__TASK ITEM__. The whole listing that follows should be printed again, unchanged.
- - - - -
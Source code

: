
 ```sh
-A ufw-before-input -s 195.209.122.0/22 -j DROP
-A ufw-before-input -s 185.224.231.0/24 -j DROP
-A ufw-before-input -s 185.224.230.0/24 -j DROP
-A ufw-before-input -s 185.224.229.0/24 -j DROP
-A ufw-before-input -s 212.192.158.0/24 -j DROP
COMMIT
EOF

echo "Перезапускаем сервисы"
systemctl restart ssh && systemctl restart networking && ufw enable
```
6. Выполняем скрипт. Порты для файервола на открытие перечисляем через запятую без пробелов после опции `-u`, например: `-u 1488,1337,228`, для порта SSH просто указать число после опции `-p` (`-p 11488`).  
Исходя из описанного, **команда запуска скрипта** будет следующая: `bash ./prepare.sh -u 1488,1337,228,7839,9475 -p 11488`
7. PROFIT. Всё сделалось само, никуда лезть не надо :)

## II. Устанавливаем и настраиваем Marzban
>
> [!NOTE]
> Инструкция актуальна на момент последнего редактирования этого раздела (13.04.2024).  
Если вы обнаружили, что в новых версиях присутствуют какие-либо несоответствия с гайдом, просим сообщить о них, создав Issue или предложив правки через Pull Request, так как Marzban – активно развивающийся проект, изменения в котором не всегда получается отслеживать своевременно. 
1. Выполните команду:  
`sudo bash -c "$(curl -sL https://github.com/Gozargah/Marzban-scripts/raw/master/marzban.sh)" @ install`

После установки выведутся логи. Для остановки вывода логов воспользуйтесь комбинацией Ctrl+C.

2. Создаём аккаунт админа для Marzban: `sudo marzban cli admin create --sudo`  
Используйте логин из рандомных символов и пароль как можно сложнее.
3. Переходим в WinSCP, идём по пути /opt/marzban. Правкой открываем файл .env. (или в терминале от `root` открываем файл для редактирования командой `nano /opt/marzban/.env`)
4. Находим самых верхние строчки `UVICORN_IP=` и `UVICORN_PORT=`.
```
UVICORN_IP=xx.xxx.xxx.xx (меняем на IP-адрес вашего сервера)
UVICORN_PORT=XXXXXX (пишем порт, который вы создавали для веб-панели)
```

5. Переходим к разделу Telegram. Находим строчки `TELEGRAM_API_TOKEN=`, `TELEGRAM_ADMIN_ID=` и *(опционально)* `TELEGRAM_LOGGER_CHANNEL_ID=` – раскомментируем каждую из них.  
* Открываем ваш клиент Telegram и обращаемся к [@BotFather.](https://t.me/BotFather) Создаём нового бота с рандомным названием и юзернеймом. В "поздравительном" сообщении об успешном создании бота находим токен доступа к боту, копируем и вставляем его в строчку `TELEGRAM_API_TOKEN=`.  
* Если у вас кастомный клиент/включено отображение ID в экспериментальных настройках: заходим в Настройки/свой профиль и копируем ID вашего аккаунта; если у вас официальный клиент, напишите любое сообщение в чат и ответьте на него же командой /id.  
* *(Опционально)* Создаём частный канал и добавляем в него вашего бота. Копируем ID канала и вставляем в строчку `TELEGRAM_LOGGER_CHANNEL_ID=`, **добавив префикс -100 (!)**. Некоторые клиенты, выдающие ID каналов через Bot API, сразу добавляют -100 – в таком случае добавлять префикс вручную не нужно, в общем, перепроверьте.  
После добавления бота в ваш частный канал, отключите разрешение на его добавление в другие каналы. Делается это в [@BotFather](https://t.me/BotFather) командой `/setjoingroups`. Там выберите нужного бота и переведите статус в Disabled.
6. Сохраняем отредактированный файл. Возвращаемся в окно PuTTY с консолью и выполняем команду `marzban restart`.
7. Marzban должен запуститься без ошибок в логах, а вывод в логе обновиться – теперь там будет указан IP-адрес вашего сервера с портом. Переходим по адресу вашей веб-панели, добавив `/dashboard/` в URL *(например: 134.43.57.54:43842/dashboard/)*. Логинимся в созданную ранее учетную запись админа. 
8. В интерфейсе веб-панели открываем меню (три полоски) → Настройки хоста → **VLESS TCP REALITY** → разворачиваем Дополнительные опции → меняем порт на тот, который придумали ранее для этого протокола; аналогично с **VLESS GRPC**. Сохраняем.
- - - - -
__SOLUTION TO THE PROBLEM__.
Source code

:
 ```sh
-A ufw-before-input -s 195.209.122.0/22 -j DROP
-A ufw-before-input -s 185.224.231.0/24 -j DROP
-A ufw-before-input -s 185.224.230.0/24 -j DROP
-A ufw-before-input -s 185.224.229.0/24 -j DROP
-A ufw-before-input -s 212.192.158.0/24 -j DROP
COMMIT
EOF

echo "Перезапускаем сервисы"
systemctl restart ssh && systemctl restart networking && ufw enable
```
6. Выполняем скрипт. Порты для файервола на открытие перечисляем через запятую без пробелов после опции `-u`, например: `-u 1488,1337,228`, для порта SSH просто указать число после опции `-p` (`-p 11488`).  
Исходя из описанного, **команда запуска скрипта** будет следующая: `bash ./prepare.sh -u 1488,1337,228,7839,9475 -p 11488`
7. PROFIT. Всё сделалось само, никуда лезть не надо :)

## II. Устанавливаем и настраиваем Marzban
>
> [!NOTE]
> Инструкция актуальна на момент последнего редактирования этого раздела (13.04.2024).  
Если вы обнаружили, что в новых версиях присутствуют какие-либо несоответствия с гайдом, просим сообщить о них, создав Issue или предложив правки через Pull Request, так как Marzban – активно развивающийся проект, изменения в котором не всегда получается отслеживать своевременно. 
1. Выполните команду:  
`sudo bash -c "$(curl -sL https://github.com/Gozargah/Marzban-scripts/raw/master/marzban.sh)" @ install`

После установки выведутся логи. Для остановки вывода логов воспользуйтесь комбинацией Ctrl+C.

2. Создаём аккаунт админа для Marzban: `sudo marzban cli admin create --sudo`  
Используйте логин из рандомных символов и пароль как можно сложнее.
3. Переходим в WinSCP, идём по пути /opt/marzban. Правкой открываем файл .env. (или в терминале от `root` открываем файл для редактирования командой `nano /opt/marzban/.env`)
4. Находим самых верхние строчки `UVICORN_IP=` и `UVICORN_PORT=`.
```
UVICORN_IP=xx.xxx.xxx.xx (меняем на IP-адрес вашего сервера)
UVICORN_PORT=XXXXXX (пишем порт, который вы создавали для веб-панели)
```

5. Переходим к разделу Telegram. Находим строчки `TELEGRAM_API_TOKEN=`, `TELEGRAM_ADMIN_ID=` и *(опционально)* `TELEGRAM_LOGGER_CHANNEL_ID=` – раскомментируем каждую из них.  
* Открываем ваш клиент Telegram и обращаемся к [@BotFather.](https://t.me/BotFather) Создаём нового бота с рандомным названием и юзернеймом. В "поздравительном" сообщении об успешном создании бота находим токен доступа к боту, копируем и вставляем его в строчку `TELEGRAM_API_TOKEN=`.  
* Если у вас кастомный клиент/включено отображение ID в экспериментальных настройках: заходим в Настройки/свой профиль и копируем ID вашего аккаунта; если у вас официальный клиент, напишите любое сообщение в чат и ответьте на него же командой /id.  
* *(Опционально)* Создаём частный канал и добавляем в него вашего бота. Копируем ID канала и вставляем в строчку `TELEGRAM_LOGGER_CHANNEL_ID=`, **добавив префикс -100 (!)**. Некоторые клиенты, выдающие ID каналов через Bot API, сразу добавляют -100 – в таком случае добавлять префикс вручную не нужно, в общем, перепроверьте.  
После добавления бота в ваш частный канал, отключите разрешение на его добавление в другие каналы. Делается это в [@BotFather](https://t.me/BotFather) командой `/setjoingroups`. Там выберите нужного бота и переведите статус в Disabled.
6. Сохраняем отредактированный файл. Возвращаемся в окно PuTTY с консолью и выполняем команду `marzban restart`.
7. Marzban должен запуститься без ошибок в логах, а вывод в логе обновиться – теперь там будет указан IP-адрес вашего сервера с портом. Переходим по адресу вашей веб-панели, добавив `/dashboard/` в URL *(например: 134.43.57.54:43842/dashboard/)*. Логинимся в созданную ранее учетную запись админа. 
8. В интерфейсе веб-панели открываем меню (три полоски) → Настройки хоста → **VLESS TCP REALITY** → разворачиваем Дополнительные опции → меняем порт на тот, который придумали ранее для этого протокола; аналогично с **VLESS GRPC**. Сохраняем.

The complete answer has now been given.